--- Assigned task ---
The required answer is an exact copy of every line from the beginning of the entries through the line with "In einem 5G", with all pictures omitted.

(Records from a collection)
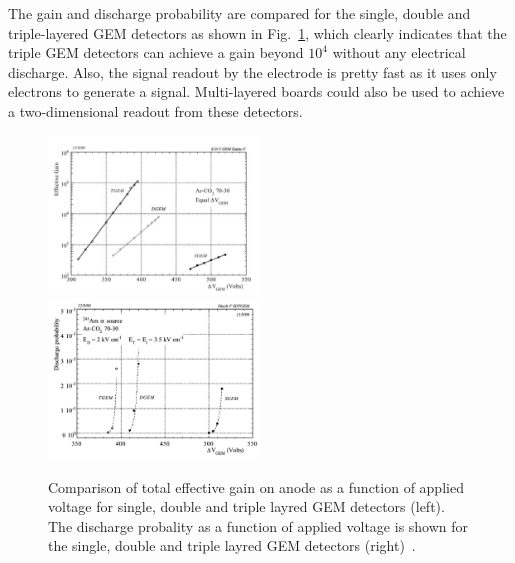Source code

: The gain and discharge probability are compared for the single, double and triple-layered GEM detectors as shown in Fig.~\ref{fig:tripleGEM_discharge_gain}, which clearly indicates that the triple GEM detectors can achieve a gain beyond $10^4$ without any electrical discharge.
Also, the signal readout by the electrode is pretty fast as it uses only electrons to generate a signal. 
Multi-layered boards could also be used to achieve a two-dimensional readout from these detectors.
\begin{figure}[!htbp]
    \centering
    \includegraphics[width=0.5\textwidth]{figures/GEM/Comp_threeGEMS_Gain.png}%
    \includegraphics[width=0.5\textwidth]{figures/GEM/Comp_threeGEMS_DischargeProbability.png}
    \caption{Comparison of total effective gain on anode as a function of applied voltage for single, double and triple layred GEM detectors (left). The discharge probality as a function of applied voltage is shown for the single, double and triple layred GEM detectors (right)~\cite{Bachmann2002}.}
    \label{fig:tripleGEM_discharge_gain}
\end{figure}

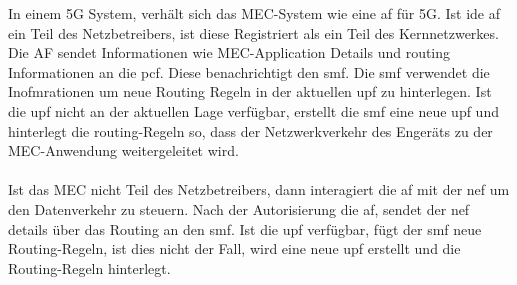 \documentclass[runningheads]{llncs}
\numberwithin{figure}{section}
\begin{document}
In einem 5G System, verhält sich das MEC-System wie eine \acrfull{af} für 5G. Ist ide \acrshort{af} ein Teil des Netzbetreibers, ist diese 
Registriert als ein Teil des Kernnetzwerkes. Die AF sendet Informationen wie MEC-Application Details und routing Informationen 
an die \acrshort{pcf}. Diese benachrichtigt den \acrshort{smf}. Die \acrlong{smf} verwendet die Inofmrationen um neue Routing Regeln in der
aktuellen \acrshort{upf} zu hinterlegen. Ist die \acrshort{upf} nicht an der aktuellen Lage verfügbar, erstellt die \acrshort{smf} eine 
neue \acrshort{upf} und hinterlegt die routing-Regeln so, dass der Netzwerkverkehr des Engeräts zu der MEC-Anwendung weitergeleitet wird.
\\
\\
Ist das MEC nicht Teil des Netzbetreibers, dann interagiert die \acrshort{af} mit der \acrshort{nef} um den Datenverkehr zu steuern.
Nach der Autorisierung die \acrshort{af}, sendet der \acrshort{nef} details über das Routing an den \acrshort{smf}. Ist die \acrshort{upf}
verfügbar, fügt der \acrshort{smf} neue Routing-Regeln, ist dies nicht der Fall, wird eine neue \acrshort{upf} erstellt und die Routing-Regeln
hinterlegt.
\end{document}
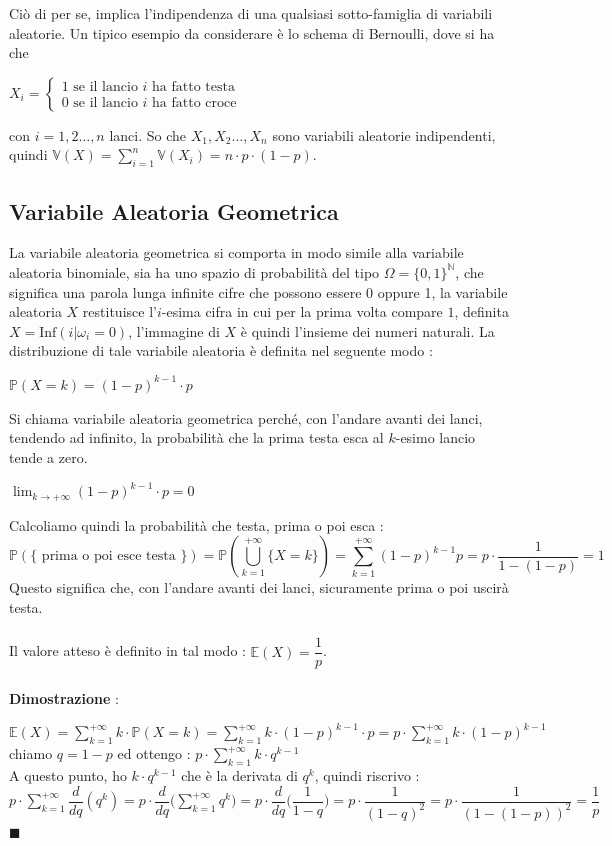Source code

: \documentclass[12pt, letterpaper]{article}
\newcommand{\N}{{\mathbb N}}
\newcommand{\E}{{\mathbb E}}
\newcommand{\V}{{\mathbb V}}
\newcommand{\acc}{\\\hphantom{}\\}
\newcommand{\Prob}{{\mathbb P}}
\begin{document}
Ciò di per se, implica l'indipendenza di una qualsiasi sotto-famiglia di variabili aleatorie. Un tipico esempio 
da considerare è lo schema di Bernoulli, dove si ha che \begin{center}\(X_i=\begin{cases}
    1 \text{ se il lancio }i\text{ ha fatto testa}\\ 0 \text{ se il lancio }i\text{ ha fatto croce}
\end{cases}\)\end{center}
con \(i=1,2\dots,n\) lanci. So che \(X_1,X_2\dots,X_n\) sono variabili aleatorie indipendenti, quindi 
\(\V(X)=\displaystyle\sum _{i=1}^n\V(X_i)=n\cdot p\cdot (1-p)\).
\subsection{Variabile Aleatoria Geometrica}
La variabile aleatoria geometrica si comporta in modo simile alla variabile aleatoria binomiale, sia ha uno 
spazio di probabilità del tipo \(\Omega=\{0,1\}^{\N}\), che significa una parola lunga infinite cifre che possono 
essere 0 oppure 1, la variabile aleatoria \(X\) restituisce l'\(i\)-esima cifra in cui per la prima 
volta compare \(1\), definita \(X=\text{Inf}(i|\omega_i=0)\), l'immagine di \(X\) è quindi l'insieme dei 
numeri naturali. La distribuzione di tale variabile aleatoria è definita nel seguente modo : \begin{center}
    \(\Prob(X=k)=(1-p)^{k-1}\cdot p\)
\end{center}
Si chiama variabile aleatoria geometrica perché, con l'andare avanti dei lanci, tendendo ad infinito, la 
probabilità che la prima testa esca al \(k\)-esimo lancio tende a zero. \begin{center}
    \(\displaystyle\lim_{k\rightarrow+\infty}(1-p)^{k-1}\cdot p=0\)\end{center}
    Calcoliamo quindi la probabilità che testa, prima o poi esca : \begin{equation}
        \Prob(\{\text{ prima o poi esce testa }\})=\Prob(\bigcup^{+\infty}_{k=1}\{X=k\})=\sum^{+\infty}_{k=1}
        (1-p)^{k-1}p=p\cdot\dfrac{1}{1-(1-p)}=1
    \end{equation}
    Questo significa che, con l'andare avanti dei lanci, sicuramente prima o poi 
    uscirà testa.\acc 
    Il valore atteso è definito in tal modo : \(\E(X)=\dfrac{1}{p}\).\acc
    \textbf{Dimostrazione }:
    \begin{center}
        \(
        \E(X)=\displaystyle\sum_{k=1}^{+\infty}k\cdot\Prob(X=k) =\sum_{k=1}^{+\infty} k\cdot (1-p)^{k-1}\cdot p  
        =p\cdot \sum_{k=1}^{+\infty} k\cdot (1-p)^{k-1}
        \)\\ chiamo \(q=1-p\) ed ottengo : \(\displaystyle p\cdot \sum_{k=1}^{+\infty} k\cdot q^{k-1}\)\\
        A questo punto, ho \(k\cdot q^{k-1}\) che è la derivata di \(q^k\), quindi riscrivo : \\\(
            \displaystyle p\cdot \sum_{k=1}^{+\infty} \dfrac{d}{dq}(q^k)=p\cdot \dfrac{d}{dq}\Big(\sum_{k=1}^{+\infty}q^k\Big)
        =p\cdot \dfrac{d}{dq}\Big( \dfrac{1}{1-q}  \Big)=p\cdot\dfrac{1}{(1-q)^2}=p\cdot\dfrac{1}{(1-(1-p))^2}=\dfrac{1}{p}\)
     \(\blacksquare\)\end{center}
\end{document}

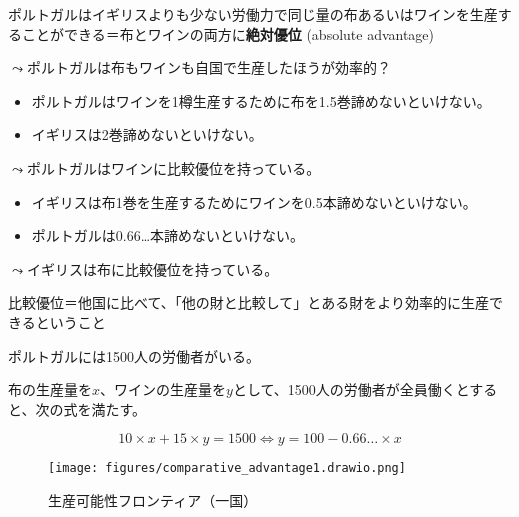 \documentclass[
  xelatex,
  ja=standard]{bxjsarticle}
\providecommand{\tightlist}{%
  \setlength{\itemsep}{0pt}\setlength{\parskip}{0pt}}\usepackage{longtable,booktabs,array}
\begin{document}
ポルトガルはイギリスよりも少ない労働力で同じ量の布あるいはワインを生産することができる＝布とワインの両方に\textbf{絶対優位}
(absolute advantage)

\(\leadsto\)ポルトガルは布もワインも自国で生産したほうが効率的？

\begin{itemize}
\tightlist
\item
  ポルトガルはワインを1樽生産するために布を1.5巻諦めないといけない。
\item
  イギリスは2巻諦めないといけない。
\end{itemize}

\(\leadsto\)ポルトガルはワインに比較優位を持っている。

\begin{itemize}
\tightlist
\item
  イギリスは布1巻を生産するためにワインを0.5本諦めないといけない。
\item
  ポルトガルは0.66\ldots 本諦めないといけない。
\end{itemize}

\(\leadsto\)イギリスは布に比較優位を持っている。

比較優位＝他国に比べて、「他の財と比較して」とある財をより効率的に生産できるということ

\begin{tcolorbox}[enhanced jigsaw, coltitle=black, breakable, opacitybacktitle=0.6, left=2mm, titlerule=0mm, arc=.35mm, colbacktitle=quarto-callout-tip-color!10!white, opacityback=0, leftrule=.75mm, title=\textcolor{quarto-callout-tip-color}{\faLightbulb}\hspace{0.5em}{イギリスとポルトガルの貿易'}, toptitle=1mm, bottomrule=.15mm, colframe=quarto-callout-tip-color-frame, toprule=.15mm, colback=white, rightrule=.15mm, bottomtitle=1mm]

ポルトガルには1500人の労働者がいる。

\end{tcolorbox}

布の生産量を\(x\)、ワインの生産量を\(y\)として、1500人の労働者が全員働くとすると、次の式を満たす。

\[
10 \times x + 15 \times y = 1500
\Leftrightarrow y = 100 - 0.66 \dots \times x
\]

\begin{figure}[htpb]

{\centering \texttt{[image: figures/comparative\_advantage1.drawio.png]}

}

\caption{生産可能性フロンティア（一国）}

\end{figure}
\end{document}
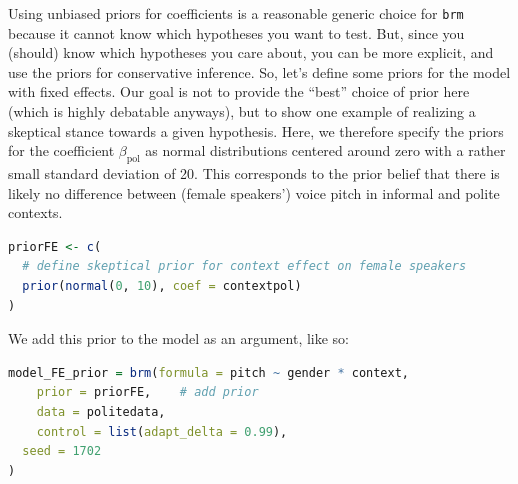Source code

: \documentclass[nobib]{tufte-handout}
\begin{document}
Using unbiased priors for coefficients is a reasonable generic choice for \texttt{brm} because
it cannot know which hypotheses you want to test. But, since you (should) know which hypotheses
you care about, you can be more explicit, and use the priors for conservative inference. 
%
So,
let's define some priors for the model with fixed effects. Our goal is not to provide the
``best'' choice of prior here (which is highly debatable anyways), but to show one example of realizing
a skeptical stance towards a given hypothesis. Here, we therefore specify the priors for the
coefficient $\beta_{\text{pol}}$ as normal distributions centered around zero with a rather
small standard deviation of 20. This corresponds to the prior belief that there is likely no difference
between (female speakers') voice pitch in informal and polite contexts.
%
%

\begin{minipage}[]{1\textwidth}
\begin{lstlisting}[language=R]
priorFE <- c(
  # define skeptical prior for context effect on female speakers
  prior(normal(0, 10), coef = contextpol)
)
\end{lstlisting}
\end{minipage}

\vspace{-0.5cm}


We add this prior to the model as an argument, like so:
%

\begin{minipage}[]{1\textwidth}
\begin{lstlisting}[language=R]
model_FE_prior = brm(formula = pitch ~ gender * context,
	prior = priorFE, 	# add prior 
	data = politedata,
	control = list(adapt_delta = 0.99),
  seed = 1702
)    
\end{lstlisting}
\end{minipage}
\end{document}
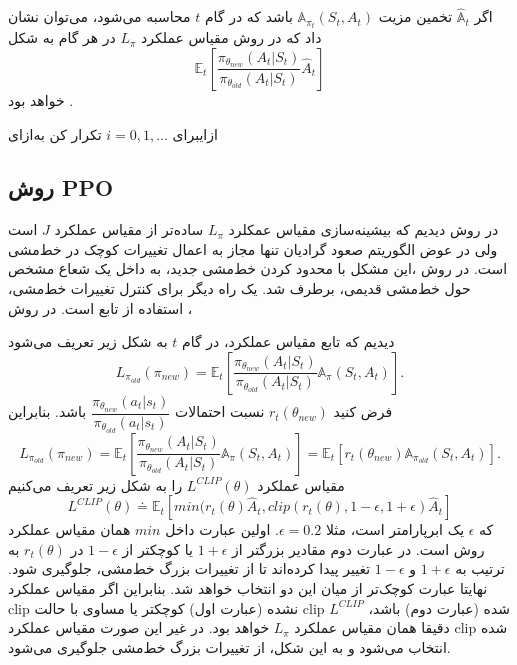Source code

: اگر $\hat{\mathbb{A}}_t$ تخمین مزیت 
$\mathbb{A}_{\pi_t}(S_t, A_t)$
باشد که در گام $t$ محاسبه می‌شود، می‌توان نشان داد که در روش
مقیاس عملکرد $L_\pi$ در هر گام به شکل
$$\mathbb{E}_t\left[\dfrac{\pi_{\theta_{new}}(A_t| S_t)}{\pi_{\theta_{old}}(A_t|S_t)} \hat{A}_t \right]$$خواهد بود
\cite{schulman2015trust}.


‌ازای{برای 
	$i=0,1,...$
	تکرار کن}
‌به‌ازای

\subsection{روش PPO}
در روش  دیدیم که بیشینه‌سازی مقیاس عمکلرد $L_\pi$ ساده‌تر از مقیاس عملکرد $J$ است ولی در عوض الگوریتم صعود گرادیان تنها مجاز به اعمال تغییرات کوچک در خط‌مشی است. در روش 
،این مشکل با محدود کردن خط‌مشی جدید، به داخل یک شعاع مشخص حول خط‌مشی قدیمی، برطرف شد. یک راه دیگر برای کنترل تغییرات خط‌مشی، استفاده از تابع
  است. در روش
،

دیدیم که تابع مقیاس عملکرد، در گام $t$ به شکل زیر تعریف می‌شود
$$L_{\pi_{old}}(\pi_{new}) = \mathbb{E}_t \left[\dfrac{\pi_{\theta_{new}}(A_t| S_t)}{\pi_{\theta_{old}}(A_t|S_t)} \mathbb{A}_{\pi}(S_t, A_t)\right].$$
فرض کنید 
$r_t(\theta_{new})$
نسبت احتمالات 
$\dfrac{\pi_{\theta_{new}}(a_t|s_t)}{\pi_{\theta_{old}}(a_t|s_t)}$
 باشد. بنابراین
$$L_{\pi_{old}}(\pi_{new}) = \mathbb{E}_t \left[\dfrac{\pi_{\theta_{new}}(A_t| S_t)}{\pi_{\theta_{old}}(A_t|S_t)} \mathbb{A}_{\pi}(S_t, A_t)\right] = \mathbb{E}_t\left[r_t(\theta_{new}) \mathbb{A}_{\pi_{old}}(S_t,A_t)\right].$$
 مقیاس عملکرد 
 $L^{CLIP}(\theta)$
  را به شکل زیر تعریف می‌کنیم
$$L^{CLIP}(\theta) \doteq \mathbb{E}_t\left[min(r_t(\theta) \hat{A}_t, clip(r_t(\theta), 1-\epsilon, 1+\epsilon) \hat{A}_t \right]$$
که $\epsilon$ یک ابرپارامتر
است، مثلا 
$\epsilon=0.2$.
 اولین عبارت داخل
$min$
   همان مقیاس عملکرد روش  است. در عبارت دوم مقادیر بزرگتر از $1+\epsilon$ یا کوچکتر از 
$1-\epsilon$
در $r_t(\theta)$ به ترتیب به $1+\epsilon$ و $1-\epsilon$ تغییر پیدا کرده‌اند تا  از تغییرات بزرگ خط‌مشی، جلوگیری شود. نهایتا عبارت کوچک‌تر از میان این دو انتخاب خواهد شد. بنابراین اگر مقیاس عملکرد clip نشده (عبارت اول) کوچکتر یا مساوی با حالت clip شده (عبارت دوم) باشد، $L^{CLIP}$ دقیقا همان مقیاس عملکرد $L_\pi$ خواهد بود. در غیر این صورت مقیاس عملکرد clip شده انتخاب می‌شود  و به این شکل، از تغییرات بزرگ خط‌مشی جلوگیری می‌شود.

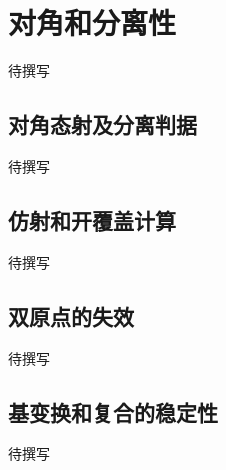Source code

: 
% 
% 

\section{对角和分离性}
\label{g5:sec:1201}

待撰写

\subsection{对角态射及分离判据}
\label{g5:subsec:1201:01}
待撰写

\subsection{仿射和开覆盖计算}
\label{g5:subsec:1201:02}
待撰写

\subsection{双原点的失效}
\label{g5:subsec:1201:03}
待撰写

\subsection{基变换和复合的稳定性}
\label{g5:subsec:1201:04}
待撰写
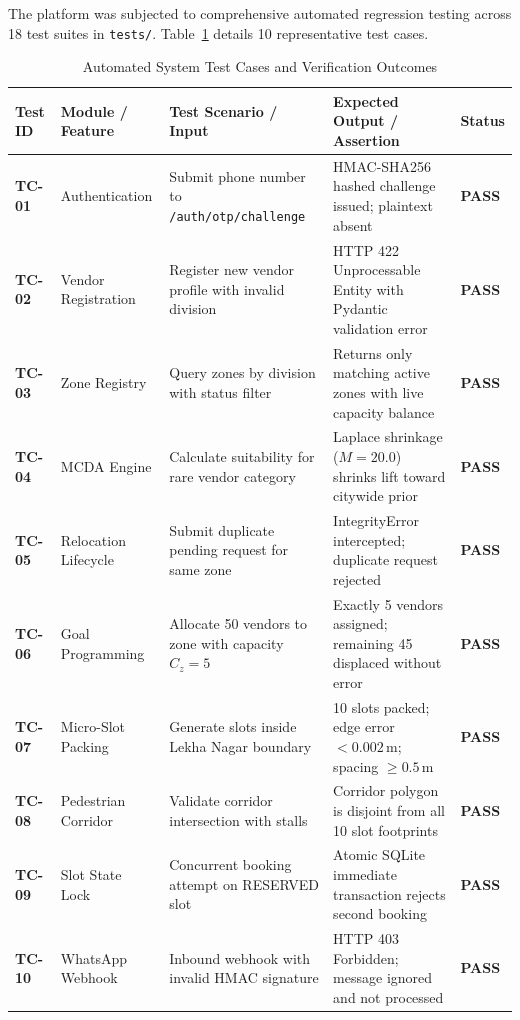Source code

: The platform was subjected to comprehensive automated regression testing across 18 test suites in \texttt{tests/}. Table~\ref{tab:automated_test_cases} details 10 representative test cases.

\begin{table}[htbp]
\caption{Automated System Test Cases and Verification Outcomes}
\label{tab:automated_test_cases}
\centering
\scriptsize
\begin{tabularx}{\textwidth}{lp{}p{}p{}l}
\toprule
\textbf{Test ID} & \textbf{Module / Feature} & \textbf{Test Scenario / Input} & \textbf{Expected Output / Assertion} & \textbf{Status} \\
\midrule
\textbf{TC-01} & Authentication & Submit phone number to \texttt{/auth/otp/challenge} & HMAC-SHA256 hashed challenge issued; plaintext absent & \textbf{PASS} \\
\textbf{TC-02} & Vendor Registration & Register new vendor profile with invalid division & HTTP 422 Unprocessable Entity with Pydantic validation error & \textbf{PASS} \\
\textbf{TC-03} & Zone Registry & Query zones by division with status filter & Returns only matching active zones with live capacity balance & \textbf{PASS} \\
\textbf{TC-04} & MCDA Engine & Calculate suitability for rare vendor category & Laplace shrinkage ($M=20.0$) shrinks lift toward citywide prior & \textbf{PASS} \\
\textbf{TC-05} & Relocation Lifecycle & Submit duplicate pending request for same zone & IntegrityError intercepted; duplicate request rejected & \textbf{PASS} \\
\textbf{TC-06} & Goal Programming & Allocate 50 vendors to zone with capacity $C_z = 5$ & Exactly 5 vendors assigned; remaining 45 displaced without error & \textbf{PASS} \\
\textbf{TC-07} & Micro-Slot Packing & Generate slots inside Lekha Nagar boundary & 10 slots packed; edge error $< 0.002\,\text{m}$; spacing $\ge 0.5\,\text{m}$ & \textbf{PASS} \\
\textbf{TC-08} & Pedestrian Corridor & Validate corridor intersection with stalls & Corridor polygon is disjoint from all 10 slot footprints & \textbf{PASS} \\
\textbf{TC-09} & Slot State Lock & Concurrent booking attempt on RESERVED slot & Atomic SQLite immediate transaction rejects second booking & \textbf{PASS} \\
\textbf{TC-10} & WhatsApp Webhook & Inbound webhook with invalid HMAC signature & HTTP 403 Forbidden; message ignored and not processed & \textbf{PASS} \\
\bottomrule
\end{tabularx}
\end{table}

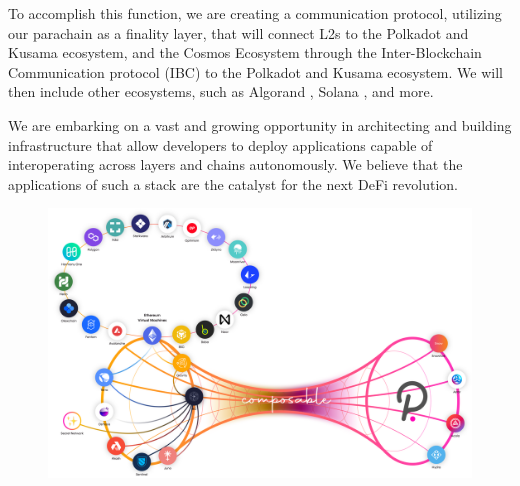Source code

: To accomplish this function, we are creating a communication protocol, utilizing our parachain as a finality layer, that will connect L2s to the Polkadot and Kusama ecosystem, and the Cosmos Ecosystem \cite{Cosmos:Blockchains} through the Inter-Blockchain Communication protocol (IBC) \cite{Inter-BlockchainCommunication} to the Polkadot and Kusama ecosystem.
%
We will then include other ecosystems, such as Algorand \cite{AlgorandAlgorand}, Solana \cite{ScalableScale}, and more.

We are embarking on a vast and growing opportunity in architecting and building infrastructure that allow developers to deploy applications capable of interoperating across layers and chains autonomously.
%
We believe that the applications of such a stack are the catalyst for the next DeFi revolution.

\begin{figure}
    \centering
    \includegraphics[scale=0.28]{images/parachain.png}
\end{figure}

--- Response area ---
Source code

: The gain and discharge probability are compared for the single, double and triple-layered GEM detectors as shown in Fig.~\ref{fig:tripleGEM_discharge_gain}, which clearly indicates that the triple GEM detectors can achieve a gain beyond $10^4$ without any electrical discharge.
Also, the signal readout by the electrode is pretty fast as it uses only electrons to generate a signal. 
Multi-layered boards could also be used to achieve a two-dimensional readout from these detectors.
\begin{figure}[!htbp]
    \centering
    \includegraphics[width=0.5\textwidth]{figures/GEM/Comp_threeGEMS_Gain.png}%
    \includegraphics[width=0.5\textwidth]{figures/GEM/Comp_threeGEMS_DischargeProbability.png}
    \caption{Comparison of total effective gain on anode as a function of applied voltage for single, double and triple layred GEM detectors (left). The discharge probality as a function of applied voltage is shown for the single, double and triple layred GEM detectors (right)~\cite{Bachmann2002}.}
    \label{fig:tripleGEM_discharge_gain}
\end{figure}

 \documentclass[runningheads]{llncs}
\numberwithin{figure}{section}
\begin{document}
In einem 5G System, verhält sich das MEC-System wie eine \acrfull{af} für 5G. Ist ide \acrshort{af} ein Teil des Netzbetreibers, ist diese 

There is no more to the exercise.